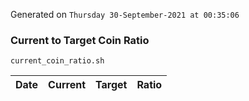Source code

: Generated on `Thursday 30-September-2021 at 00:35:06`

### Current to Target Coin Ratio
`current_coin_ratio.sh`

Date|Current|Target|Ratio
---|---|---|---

++++++++++++++++++++

» **EXERCISE BRIEF**
Check each line above for the string "Target" and return those that contain it.

» **ANSWER BOX**
### Current to Target Coin Ratio
Date|Current|Target|Ratio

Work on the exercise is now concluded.